(Saved entries)
———

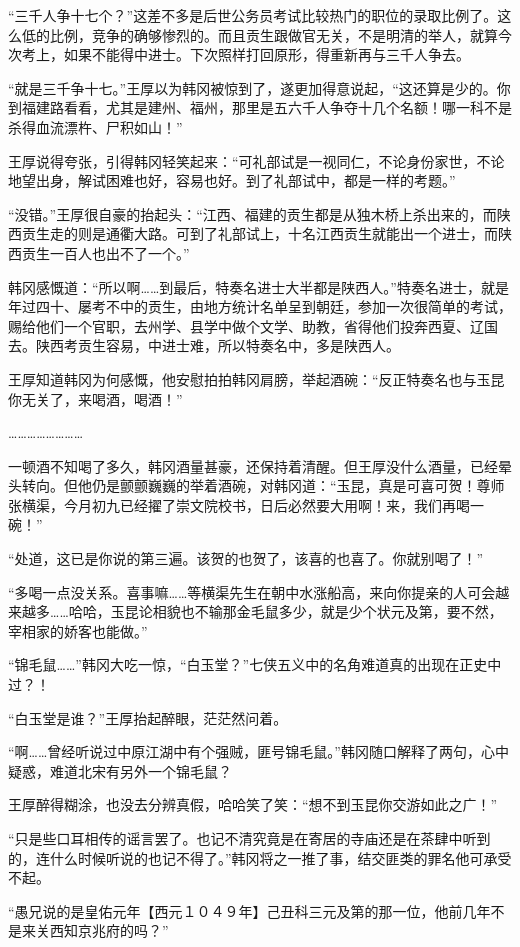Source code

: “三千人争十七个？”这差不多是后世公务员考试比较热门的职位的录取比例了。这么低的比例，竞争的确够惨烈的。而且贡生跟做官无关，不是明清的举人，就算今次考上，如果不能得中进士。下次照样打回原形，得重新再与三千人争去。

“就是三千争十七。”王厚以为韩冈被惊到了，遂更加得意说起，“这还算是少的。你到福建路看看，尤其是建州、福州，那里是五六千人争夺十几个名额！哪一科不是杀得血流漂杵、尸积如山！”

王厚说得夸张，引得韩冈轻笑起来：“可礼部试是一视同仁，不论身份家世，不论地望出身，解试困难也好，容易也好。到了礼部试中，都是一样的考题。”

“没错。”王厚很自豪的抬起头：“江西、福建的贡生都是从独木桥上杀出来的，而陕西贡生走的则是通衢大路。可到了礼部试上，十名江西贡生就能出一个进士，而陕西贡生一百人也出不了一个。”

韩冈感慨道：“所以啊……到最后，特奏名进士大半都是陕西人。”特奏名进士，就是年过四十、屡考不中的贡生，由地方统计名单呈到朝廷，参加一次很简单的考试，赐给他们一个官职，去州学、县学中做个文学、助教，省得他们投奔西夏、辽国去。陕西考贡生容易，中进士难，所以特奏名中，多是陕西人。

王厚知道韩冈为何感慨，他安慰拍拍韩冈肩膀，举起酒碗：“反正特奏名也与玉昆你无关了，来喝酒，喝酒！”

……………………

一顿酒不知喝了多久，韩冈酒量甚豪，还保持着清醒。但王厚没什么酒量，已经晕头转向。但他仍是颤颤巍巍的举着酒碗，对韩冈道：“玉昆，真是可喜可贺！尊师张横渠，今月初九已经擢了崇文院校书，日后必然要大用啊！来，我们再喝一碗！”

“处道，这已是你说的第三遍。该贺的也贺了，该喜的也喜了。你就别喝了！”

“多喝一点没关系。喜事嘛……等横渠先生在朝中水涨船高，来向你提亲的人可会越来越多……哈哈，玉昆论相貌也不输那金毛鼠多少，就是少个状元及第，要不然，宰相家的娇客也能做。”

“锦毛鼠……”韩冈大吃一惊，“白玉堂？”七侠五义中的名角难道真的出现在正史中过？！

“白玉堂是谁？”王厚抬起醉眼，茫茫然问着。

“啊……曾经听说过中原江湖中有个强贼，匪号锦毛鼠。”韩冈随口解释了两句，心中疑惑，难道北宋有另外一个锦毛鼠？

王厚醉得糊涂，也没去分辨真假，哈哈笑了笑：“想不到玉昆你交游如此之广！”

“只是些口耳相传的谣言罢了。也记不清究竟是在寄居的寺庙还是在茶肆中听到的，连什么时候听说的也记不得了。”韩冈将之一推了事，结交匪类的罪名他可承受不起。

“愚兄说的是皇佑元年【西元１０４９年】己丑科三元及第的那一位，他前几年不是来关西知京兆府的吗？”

———

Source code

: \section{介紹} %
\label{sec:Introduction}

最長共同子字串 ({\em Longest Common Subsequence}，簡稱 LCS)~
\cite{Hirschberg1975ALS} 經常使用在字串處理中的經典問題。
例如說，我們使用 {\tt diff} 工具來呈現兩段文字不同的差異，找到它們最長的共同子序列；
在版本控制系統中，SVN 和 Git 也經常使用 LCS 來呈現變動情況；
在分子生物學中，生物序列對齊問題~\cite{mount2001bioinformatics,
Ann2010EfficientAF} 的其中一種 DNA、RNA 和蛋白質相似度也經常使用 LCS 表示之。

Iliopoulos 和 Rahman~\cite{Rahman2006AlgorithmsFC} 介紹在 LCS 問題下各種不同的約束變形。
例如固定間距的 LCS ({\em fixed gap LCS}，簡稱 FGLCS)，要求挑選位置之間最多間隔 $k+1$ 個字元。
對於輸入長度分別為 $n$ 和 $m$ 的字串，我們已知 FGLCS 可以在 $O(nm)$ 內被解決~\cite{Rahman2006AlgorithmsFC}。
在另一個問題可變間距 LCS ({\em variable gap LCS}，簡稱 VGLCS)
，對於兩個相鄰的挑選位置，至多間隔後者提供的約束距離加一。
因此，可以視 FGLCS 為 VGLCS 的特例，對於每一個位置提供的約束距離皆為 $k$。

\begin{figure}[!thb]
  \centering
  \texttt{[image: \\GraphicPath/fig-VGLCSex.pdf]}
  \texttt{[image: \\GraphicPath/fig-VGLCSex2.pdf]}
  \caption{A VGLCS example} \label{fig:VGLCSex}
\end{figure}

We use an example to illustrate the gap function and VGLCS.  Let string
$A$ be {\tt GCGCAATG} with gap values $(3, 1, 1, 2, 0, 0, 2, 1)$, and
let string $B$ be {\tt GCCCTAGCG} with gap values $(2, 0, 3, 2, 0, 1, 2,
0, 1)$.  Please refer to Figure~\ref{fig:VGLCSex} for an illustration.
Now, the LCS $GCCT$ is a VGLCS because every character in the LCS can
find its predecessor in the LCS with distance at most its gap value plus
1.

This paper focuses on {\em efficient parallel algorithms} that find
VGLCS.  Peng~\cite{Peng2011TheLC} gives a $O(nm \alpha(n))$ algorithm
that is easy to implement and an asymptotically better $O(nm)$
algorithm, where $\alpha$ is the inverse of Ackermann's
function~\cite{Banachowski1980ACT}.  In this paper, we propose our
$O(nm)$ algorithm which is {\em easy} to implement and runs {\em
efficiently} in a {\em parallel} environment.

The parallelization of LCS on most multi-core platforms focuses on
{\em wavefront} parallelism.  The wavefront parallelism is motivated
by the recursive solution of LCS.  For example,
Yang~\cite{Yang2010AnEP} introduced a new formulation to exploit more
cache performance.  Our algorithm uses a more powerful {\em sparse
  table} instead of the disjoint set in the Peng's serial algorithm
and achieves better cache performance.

———

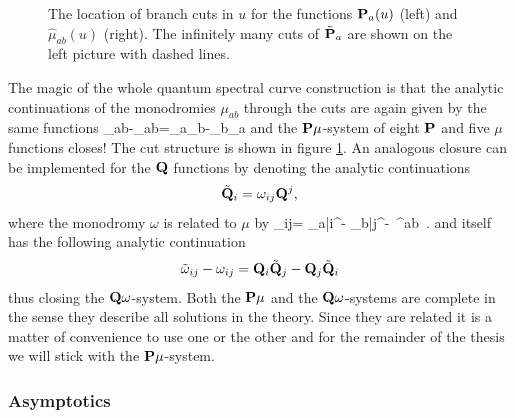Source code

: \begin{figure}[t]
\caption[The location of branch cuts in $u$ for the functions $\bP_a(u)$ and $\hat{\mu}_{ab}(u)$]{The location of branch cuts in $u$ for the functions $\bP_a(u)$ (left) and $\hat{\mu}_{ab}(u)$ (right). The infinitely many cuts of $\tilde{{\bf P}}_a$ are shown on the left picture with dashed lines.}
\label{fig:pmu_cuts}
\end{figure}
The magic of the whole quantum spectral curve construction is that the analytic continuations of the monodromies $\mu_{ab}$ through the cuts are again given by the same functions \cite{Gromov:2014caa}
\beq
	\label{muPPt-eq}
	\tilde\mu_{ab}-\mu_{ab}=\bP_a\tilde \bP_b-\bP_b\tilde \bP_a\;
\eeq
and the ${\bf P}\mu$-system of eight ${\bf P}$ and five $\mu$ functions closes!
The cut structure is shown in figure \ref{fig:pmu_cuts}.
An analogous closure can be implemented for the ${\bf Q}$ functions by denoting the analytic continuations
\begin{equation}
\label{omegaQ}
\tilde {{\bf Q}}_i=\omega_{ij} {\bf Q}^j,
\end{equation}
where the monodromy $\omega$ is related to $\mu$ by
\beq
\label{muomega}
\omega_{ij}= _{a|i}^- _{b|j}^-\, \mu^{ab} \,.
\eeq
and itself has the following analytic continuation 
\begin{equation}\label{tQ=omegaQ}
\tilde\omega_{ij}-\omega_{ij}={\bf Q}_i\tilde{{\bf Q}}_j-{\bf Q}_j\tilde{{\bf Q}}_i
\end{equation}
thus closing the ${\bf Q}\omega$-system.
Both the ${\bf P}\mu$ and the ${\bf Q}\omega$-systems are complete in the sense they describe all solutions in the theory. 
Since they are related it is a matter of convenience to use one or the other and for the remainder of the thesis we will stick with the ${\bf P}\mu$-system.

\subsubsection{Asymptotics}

———

What you give back must be the stretch above, starting at the line with "The parallelization of" and ending at the line with "and achieves better cache performance.", copied exactly.

* Exercise output:
The parallelization of LCS on most multi-core platforms focuses on
{\em wavefront} parallelism.  The wavefront parallelism is motivated
by the recursive solution of LCS.  For example,
Yang~\cite{Yang2010AnEP} introduced a new formulation to exploit more
cache performance.  Our algorithm uses a more powerful {\em sparse
  table} instead of the disjoint set in the Peng's serial algorithm
and achieves better cache performance.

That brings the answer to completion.